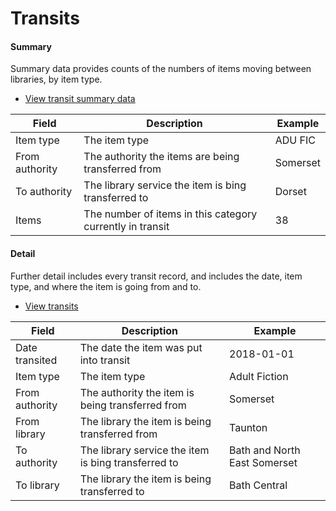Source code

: Transits
========

#### Summary

Summary data provides counts of the numbers of items moving between libraries, by item type.

- [View transit summary data](https://github.com/LibrariesWest/opendata/blob/origin1/movement/transits_summary.csv)

| Field | Description | Example |
| ----- | ----------- | ------- |
| Item type | The item type | ADU FIC |
| From authority | The authority the items are being transferred from | Somerset |
| To authority | The library service the item is bing transferred to | Dorset |
| Items | The number of items in this category currently in transit | 38  |

#### Detail

Further detail includes every transit record, and includes the date, item type, and where the item is going from and to.

- [View transits](https://github.com/LibrariesWest/opendata/blob/origin1/movement/transits.csv)

| Field | Description | Example |
| ----- | ----------- | ------- |
| Date transited | The date the item was put into transit | 2018-01-01 |
| Item type | The item type | Adult Fiction |
| From authority | The authority the item is being transferred from | Somerset |
| From library | The library the item is being transferred from | Taunton |
| To authority | The library service the item is bing transferred to | Bath and North East Somerset |
| To library | The library the item is being transferred to | Bath Central |
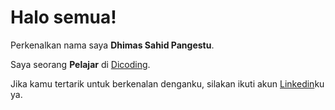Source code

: # Halo semua! 

Perkenalkan nama saya **Dhimas Sahid Pangestu**.  

Saya seorang **Pelajar** di [Dicoding](https://www.dicoding.com/).  

Jika kamu tertarik untuk berkenalan denganku, silakan ikuti akun [Linkedin](https://www.linkedin.com/in/dhimassahidpangestu/)ku ya.
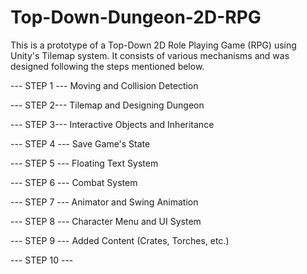 # Top-Down-Dungeon-2D-RPG

This is a prototype of a Top-Down 2D Role Playing Game (RPG) using Unity's Tilemap system. It consists of various mechanisms and was designed following the steps mentioned below.

--- STEP 1 ---
Moving and Collision Detection

--- STEP 2---
Tilemap and Designing Dungeon

--- STEP 3---
Interactive Objects and Inheritance

--- STEP 4 ---
Save Game's State

--- STEP 5 ---
Floating Text System

--- STEP 6 ---
Combat System

--- STEP 7 ---
Animator and Swing Animation

--- STEP 8 ---
Character Menu and UI System

--- STEP 9 ---
Added Content (Crates, Torches, etc.)

--- STEP 10 ---

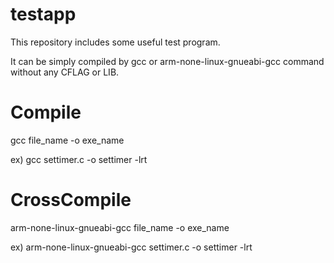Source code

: testapp
=======

This repository includes some useful test program.

It can be simply compiled by gcc or arm-none-linux-gnueabi-gcc command without any CFLAG or LIB.

Compile
=======

gcc file_name -o exe_name

ex) gcc settimer.c -o settimer -lrt

CrossCompile
============

arm-none-linux-gnueabi-gcc file_name -o exe_name

ex) arm-none-linux-gnueabi-gcc settimer.c -o settimer -lrt
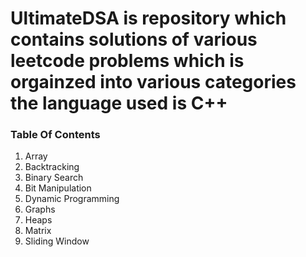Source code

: # UltimateDSA is repository which contains solutions of various leetcode problems which is orgainzed into various categories the language used is C++

### Table Of Contents

1. Array 
2. Backtracking
3. Binary Search
4. Bit Manipulation
5. Dynamic Programming
6. Graphs
7. Heaps 
8. Matrix
9. Sliding Window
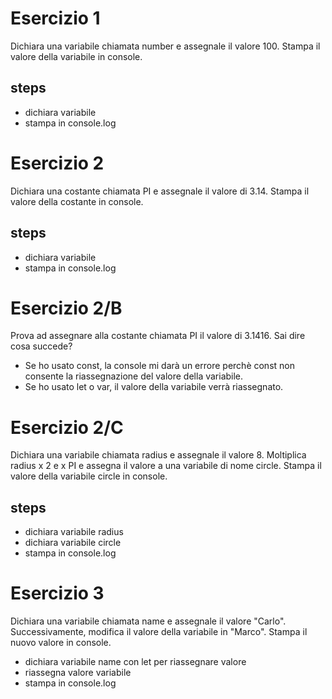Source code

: # Esercizio 1
Dichiara una variabile chiamata number e assegnale il valore 100. Stampa il valore della variabile in console.

## steps
- dichiara variabile
- stampa in console.log

# Esercizio 2
Dichiara una costante chiamata PI e assegnale il valore di 3.14. Stampa il valore della costante in console.

## steps
- dichiara variabile
- stampa in console.log

# Esercizio 2/B
Prova ad assegnare alla costante chiamata PI il valore di 3.1416. Sai dire cosa succede?

- Se ho usato const, la console mi darà un errore perchè const non consente la riassegnazione del valore della variabile. 
- Se ho usato let o var, il valore della variabile verrà riassegnato. 

# Esercizio 2/C
Dichiara una variabile chiamata radius e assegnale il valore 8.
Moltiplica radius x 2 e x PI e assegna il valore a una variabile di nome circle.
Stampa il valore della variabile circle in console.

## steps
- dichiara variabile radius
- dichiara variabile circle
- stampa in console.log

# Esercizio 3
Dichiara una variabile chiamata name e assegnale il valore "Carlo".
Successivamente, modifica il valore della variabile in "Marco".
Stampa il nuovo valore in console.

- dichiara variabile name con let per riassegnare valore
- riassegna valore variabile
- stampa in console.log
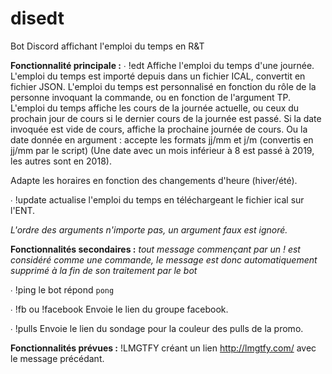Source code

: # disedt
Bot Discord affichant l'emploi du temps en R&amp;T

__Fonctionnalité principale :__
∙ !edt <date> <TP>
Affiche l'emploi du temps d'une journée. 
L'emploi du temps est importé depuis dans un fichier ICAL, convertit en fichier JSON.
L'emploi du temps est personnalisé en fonction du rôle de la personne invoquant la commande,
  ou en fonction de l'argument TP.
L'emploi du temps affiche les cours de la journée actuelle, 
  ou ceux du prochain jour de cours si le dernier cours de la journée est passé.
  Si la date invoquée est vide de cours, affiche la prochaine journée de cours.
Ou la date donnée en argument : accepte les formats jj/mm et j/m (convertis en jj/mm par le script)
(Une date avec un mois inférieur à 8 est passé à 2019, les autres sont en 2018).

Adapte les horaires en fonction des changements d'heure (hiver/été).

∙ !update actualise l'emploi du temps en téléchargeant le fichier ical sur l'ENT.

*L'ordre des arguments n'importe pas, un argument faux est ignoré.*

__Fonctionnalités secondaires :__
*tout message commençant par un ! est considéré comme une commande,
le message est donc automatiquement supprimé à la fin de son traitement par le bot*

∙ !ping
le bot répond `pong` 

∙ !fb ou !facebook
Envoie le lien du groupe facebook.

∙ !pulls
Envoie le lien du sondage pour la couleur des pulls de la promo.

__Fonctionnalités prévues :__
!LMGTFY créant un lien http://lmgtfy.com/ avec le message précédant.
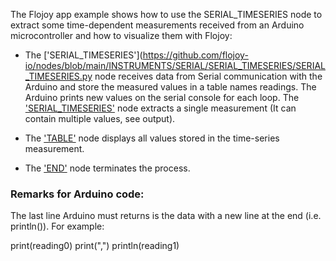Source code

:The Flojoy app example shows how to use the SERIAL_TIMESERIES node to extract some time-dependent measurements
received from an Arduino microcontroller and how to visualize them with Flojoy:


- The ['SERIAL_TIMESERIES'](https://github.com/flojoy-io/nodes/blob/main/INSTRUMENTS/SERIAL/SERIAL_TIMESERIES/SERIAL_TIMESERIES.py node receives data from Serial communication with the Arduino and store the measured values in a table names readings. The Arduino prints new values on the serial console for each loop. The ['SERIAL_TIMESERIES'](https://github.com/flojoy-io/nodes/blob/main/INSTRUMENTS/LABJACK/LABJACKU3/KEITHLEY2400.py) node extracts a single measurement (It can contain multiple values, see output).


- The ['TABLE'](https://github.com/flojoy-io/nodes/blob/main/VISUALIZERS/PLOTLY/TABLE/TABLE.py) node displays all values stored in the time-series measurement.


- The ['END'](https://github.com/flojoy-io/nodes/blob/main/LOGIC_GATES/TERMINATORS/END.py) node terminates the process.


### Remarks for Arduino code:
   The last line Arduino must returns is the
   data with a new line at the end (i.e. println()).
   For example:


   print(reading0)
   print(",")
   println(reading1)


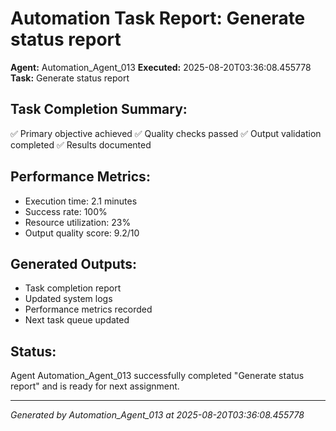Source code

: # Automation Task Report: Generate status report

**Agent:** Automation_Agent_013
**Executed:** 2025-08-20T03:36:08.455778
**Task:** Generate status report

## Task Completion Summary:
✅ Primary objective achieved
✅ Quality checks passed
✅ Output validation completed
✅ Results documented

## Performance Metrics:
- Execution time: 2.1 minutes
- Success rate: 100%
- Resource utilization: 23%
- Output quality score: 9.2/10

## Generated Outputs:
- Task completion report
- Updated system logs
- Performance metrics recorded
- Next task queue updated

## Status:
Agent Automation_Agent_013 successfully completed "Generate status report" and is ready for next assignment.

---
*Generated by Automation_Agent_013 at 2025-08-20T03:36:08.455778*
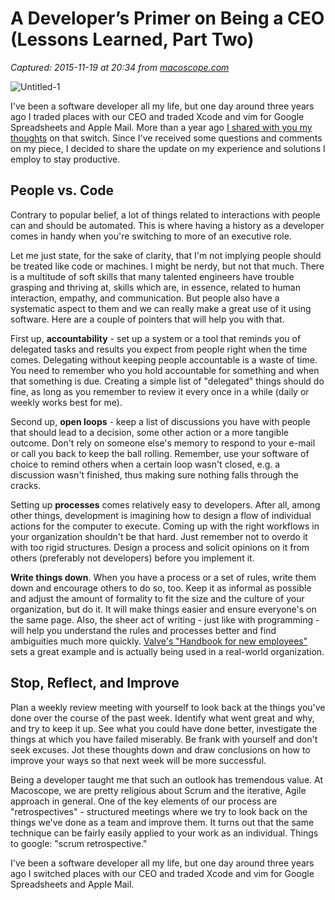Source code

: # A Developer’s Primer on Being a CEO (Lessons Learned, Part Two)

_Captured: 2015-11-19 at 20:34 from [macoscope.com](http://macoscope.com/blog/a-developers-primer-on-being-a-ceo-lessons-learned-part-two/)_

![Untitled-1](http://cdn.macoscope.com/blog/wp-content/uploads/2015/11/KPacholak__MG_2066.jpg)

I've been a software developer all my life, but one day around three years ago I traded places with our CEO and traded Xcode and vim for Google Spreadsheets and Apple Mail. More than a year ago [I shared with you my thoughts](http://macoscope.com/blog/a-developers-primer-on-being-a-ceo-lessons-learned/?utm_source=CEO&utm_medium=part2&utm_campaign=blog) on that switch. Since I've received some questions and comments on my piece, I decided to share the update on my experience and solutions I employ to stay productive.

## People vs. Code

Contrary to popular belief, a lot of things related to interactions with people can and should be automated. This is where having a history as a developer comes in handy when you're switching to more of an executive role.

Let me just state, for the sake of clarity, that I'm not implying people should be treated like code or machines. I might be nerdy, but not that much. There is a multitude of soft skills that many talented engineers have trouble grasping and thriving at, skills which are, in essence, related to human interaction, empathy, and communication. But people also have a systematic aspect to them and we can really make a great use of it using software. Here are a couple of pointers that will help you with that.

First up, **accountability** - set up a system or a tool that reminds you of delegated tasks and results you expect from people right when the time comes. Delegating without keeping people accountable is a waste of time. You need to remember who you hold accountable for something and when that something is due. Creating a simple list of "delegated" things should do fine, as long as you remember to review it every once in a while (daily or weekly works best for me).

Second up, **open loops** - keep a list of discussions you have with people that should lead to a decision, some other action or a more tangible outcome. Don't rely on someone else's memory to respond to your e-mail or call you back to keep the ball rolling. Remember, use your software of choice to remind others when a certain loop wasn't closed, e.g. a discussion wasn't finished, thus making sure nothing falls through the cracks.

Setting up **processes** comes relatively easy to developers. After all, among other things, development is imagining how to design a flow of individual actions for the computer to execute. Coming up with the right workflows in your organization shouldn't be that hard. Just remember not to overdo it with too rigid structures. Design a process and solicit opinions on it from others (preferably not developers) before you implement it.

**Write things down**. When you have a process or a set of rules, write them down and encourage others to do so, too. Keep it as informal as possible and adjust the amount of formality to fit the size and the culture of your organization, but do it. It will make things easier and ensure everyone's on the same page. Also, the sheer act of writing - just like with programming - will help you understand the rules and processes better and find ambiguities much more quickly. [Valve's "Handbook for new employees"](http://www.valvesoftware.com/company/Valve_Handbook_LowRes.pdf) sets a great example and is actually being used in a real-world organization.

## Stop, Reflect, and Improve

Plan a weekly review meeting with yourself to look back at the things you've done over the course of the past week. Identify what went great and why, and try to keep it up. See what you could have done better, investigate the things at which you have failed miserably. Be frank with yourself and don't seek excuses. Jot these thoughts down and draw conclusions on how to improve your ways so that next week will be more successful.

Being a developer taught me that such an outlook has tremendous value. At Macoscope, we are pretty religious about Scrum and the iterative, Agile approach in general. One of the key elements of our process are "retrospectives" - structured meetings where we try to look back on the things we've done as a team and improve them. It turns out that the same technique can be fairly easily applied to your work as an individual. Things to google: "scrum retrospective."

I've been a software developer all my life, but one day around three years ago I switched places with our CEO and traded Xcode and vim for Google Spreadsheets and Apple Mail.
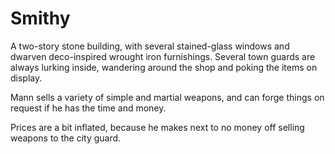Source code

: # Smithy
A two-story stone building, with several stained-glass windows and dwarven deco-inspired wrought iron furnishings. Several town guards are always lurking inside, wandering around the shop and poking the items on display.

Mann sells a variety of simple and martial weapons, and can forge things on request if he has the time and money.

Prices are a bit inflated, because he makes next to no money off selling weapons to the city guard.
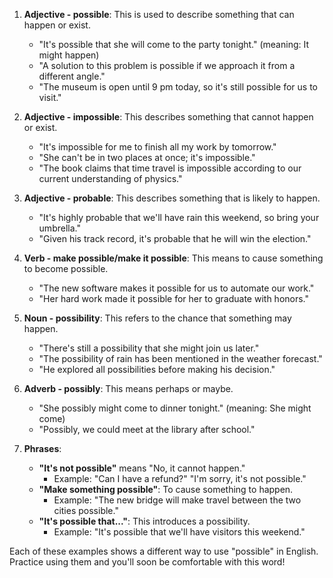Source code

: 1. **Adjective - possible**: This is used to describe something that can happen or exist.
   - "It's possible that she will come to the party tonight." (meaning: It might happen)
   - "A solution to this problem is possible if we approach it from a different angle."
   - "The museum is open until 9 pm today, so it's still possible for us to visit."

2. **Adjective - impossible**: This describes something that cannot happen or exist.
   - "It's impossible for me to finish all my work by tomorrow."
   - "She can't be in two places at once; it's impossible."
   - "The book claims that time travel is impossible according to our current understanding of physics."

3. **Adjective - probable**: This describes something that is likely to happen.
   - "It's highly probable that we'll have rain this weekend, so bring your umbrella."
   - "Given his track record, it's probable that he will win the election."

4. **Verb - make possible/make it possible**: This means to cause something to become possible.
   - "The new software makes it possible for us to automate our work."
   - "Her hard work made it possible for her to graduate with honors."

5. **Noun - possibility**: This refers to the chance that something may happen.
   - "There's still a possibility that she might join us later."
   - "The possibility of rain has been mentioned in the weather forecast."
   - "He explored all possibilities before making his decision."

6. **Adverb - possibly**: This means perhaps or maybe.
   - "She possibly might come to dinner tonight." (meaning: She might come)
   - "Possibly, we could meet at the library after school."

7. **Phrases**:
   - **"It's not possible"** means "No, it cannot happen."
     - Example: "Can I have a refund?" "I'm sorry, it's not possible."
   - **"Make something possible"**: To cause something to happen.
     - Example: "The new bridge will make travel between the two cities possible."
   - **"It's possible that..."**: This introduces a possibility.
     - Example: "It's possible that we'll have visitors this weekend."

Each of these examples shows a different way to use "possible" in English. Practice using them and you'll soon be comfortable with this word!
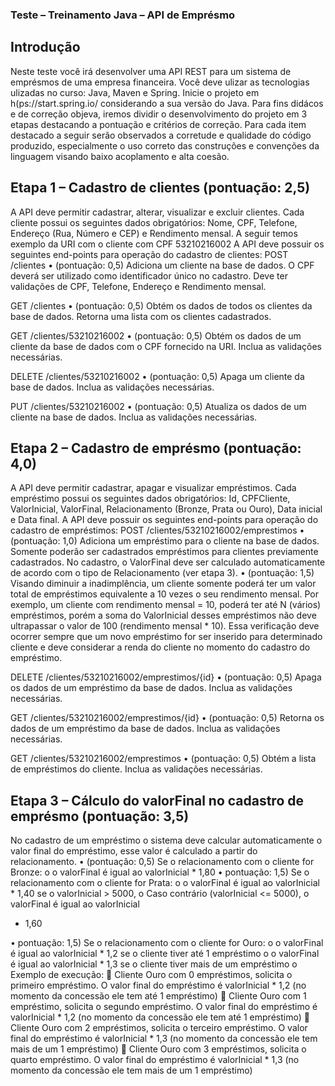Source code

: ### Teste – Treinamento Java – API de Emprésmo

## Introdução
Neste teste você irá desenvolver uma API REST para um sistema de emprésmos de uma
empresa financeira. Você deve ulizar as tecnologias ulizadas no curso: Java, Maven e
Spring. Inicie o projeto em h(ps://start.spring.io/ considerando a sua versão do Java.
Para fins didácos e de correção objeva, iremos dividir o desenvolvimento do projeto
em 3 etapas destacando a pontuação e critérios de correção. Para cada item destacado
a seguir serão observados a corretude e qualidade do código produzido, especialmente
o uso correto das construções e convenções da linguagem visando baixo acoplamento e
alta coesão.

## Etapa 1 – Cadastro de clientes (pontuação: 2,5)
A API deve permitir cadastrar, alterar, visualizar e excluir clientes. Cada cliente possui os
seguintes dados obrigatórios: Nome, CPF, Telefone, Endereço (Rua, Número e CEP) e
Rendimento mensal. A seguir temos exemplo da URI com o cliente com CPF
53210216002
A API deve possuir os seguintes end-points para operação do cadastro de clientes:
POST /clientes
• (pontuação: 0,5) Adiciona um cliente na base de dados. O CPF deverá ser
utilizado como identificador único no cadastro. Deve ter validações de CPF,
Telefone, Endereço e Rendimento mensal.

GET /clientes
• (pontuação: 0,5) Obtém os dados de todos os clientes da base de dados.
Retorna uma lista com os clientes cadastrados.

GET /clientes/53210216002
• (pontuação: 0,5) Obtém os dados de um cliente da base de dados com o CPF
fornecido na URI. Inclua as validações necessárias.

DELETE /clientes/53210216002
• (pontuação: 0,5) Apaga um cliente da base de dados. Inclua as validações
necessárias.

PUT /clientes/53210216002
• (pontuação: 0,5) Atualiza os dados de um cliente na base de dados. Inclua as
validações necessárias.

## Etapa 2 – Cadastro de emprésmo (pontuação: 4,0)
A API deve permitir cadastrar, apagar e visualizar empréstimos. Cada empréstimo possui
os seguintes dados obrigatórios: Id, CPFCliente, ValorInicial, ValorFinal, Relacionamento
(Bronze, Prata ou Ouro), Data inicial e Data final.
A API deve possuir os seguintes end-points para operação do cadastro de empréstimos:
POST /clientes/53210216002/emprestimos
• (pontuação: 1,0) Adiciona um empréstimo para o cliente na base de dados.
Somente poderão ser cadastrados empréstimos para clientes previamente
cadastrados. No cadastro, o ValorFinal deve ser calculado automaticamente
de acordo com o tipo de Relacionamento (ver etapa 3).
• (pontuação: 1,5) Visando diminuir a inadimplência, um cliente somente
poderá ter um valor total de empréstimos equivalente a 10 vezes o seu
rendimento mensal. Por exemplo, um cliente com rendimento mensal = 10,
poderá ter até N (vários) empréstimos, porém a soma do ValorInicial desses
empréstimos não deve ultrapassar o valor de 100 (rendimento mensal * 10).
Essa verificação deve ocorrer sempre que um novo empréstimo for ser
inserido para determinado cliente e deve considerar a renda do cliente no
momento do cadastro do empréstimo.

DELETE /clientes/53210216002/emprestimos/{id}
• (pontuação: 0,5) Apaga os dados de um empréstimo da base de dados. Inclua
as validações necessárias.

GET /clientes/53210216002/emprestimos/{id}
• (pontuação: 0,5) Retorna os dados de um empréstimo da base de dados.
Inclua as validações necessárias.

GET /clientes/53210216002/emprestimos
• (pontuação: 0,5) Obtém a lista de empréstimos do cliente. Inclua as validações
necessárias.

## Etapa 3 – Cálculo do valorFinal no cadastro de emprésmo (pontuação: 3,5)
No cadastro de um empréstimo o sistema deve calcular automaticamente o valor final
do empréstimo, esse valor é calculado a partir do relacionamento.
• (pontuação: 0,5) Se o relacionamento com o cliente for Bronze:
o o valorFinal é igual ao valorInicial * 1,80
• pontuação: 1,5) Se o relacionamento com o cliente for Prata:
o o valorFinal é igual ao valorInicial * 1,40 se o valorInicial > 5000,
o Caso contrário (valorInicial <= 5000), o valorFinal é igual ao valorInicial
* 1,60

• pontuação: 1,5) Se o relacionamento com o cliente for Ouro:
o o valorFinal é igual ao valorInicial * 1,2 se o cliente tiver até 1
empréstimo
o o valorFinal é igual ao valorInicial * 1,3 se o cliente tiver mais de um
empréstimo
o Exemplo de execução:
 Cliente Ouro com 0 empréstimos, solicita o primeiro
empréstimo. O valor final do empréstimo é valorInicial * 1,2
(no momento da concessão ele tem até 1 empréstimo)
 Cliente Ouro com 1 empréstimo, solicita o segundo
empréstimo. O valor final do empréstimo é valorInicial * 1,2
(no momento da concessão ele tem até 1 empréstimo)
 Cliente Ouro com 2 empréstimos, solicita o terceiro
empréstimo. O valor final do empréstimo é valorInicial * 1,3
(no momento da concessão ele tem mais de um 1 empréstimo)
 Cliente Ouro com 3 empréstimos, solicita o quarto
empréstimo. O valor final do empréstimo é valorInicial * 1,3
(no momento da concessão ele tem mais de um 1 empréstimo)
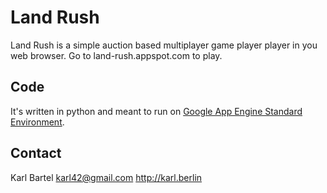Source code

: # Land Rush

Land Rush is a simple auction based multiplayer game player player in you web browser. Go to land-rush.appspot.com to play.

## Code

It's written in python and meant to run on [Google App Engine Standard Environment](https://cloud.google.com/appengine/docs/standard/).

## Contact

Karl Bartel
karl42@gmail.com
http://karl.berlin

### Task details
Could you set down verbatim the lines from the beginning of the entries above through the line containing "Character Menu and UI System", both included, leaving out the pictures?

### Completed task
Source code

: Transits
========

#### Summary

Summary data provides counts of the numbers of items moving between libraries, by item type.

- [View transit summary data](https://github.com/LibrariesWest/opendata/blob/origin1/movement/transits_summary.csv)

| Field | Description | Example |
| ----- | ----------- | ------- |
| Item type | The item type | ADU FIC |
| From authority | The authority the items are being transferred from | Somerset |
| To authority | The library service the item is bing transferred to | Dorset |
| Items | The number of items in this category currently in transit | 38  |

#### Detail

Further detail includes every transit record, and includes the date, item type, and where the item is going from and to.

- [View transits](https://github.com/LibrariesWest/opendata/blob/origin1/movement/transits.csv)

| Field | Description | Example |
| ----- | ----------- | ------- |
| Date transited | The date the item was put into transit | 2018-01-01 |
| Item type | The item type | Adult Fiction |
| From authority | The authority the item is being transferred from | Somerset |
| From library | The library the item is being transferred from | Taunton |
| To authority | The library service the item is bing transferred to | Bath and North East Somerset |
| To library | The library the item is being transferred to | Bath Central |
Source code

: # Halo semua! 

Perkenalkan nama saya **Dhimas Sahid Pangestu**.  

Saya seorang **Pelajar** di [Dicoding](https://www.dicoding.com/).  

Jika kamu tertarik untuk berkenalan denganku, silakan ikuti akun [Linkedin](https://www.linkedin.com/in/dhimassahidpangestu/)ku ya.
 # Top-Down-Dungeon-2D-RPG

This is a prototype of a Top-Down 2D Role Playing Game (RPG) using Unity's Tilemap system. It consists of various mechanisms and was designed following the steps mentioned below.

--- STEP 1 ---
Moving and Collision Detection

--- STEP 2---
Tilemap and Designing Dungeon

--- STEP 3---
Interactive Objects and Inheritance

--- STEP 4 ---
Save Game's State

--- STEP 5 ---
Floating Text System

--- STEP 6 ---
Combat System

--- STEP 7 ---
Animator and Swing Animation

--- STEP 8 ---
Character Menu and UI System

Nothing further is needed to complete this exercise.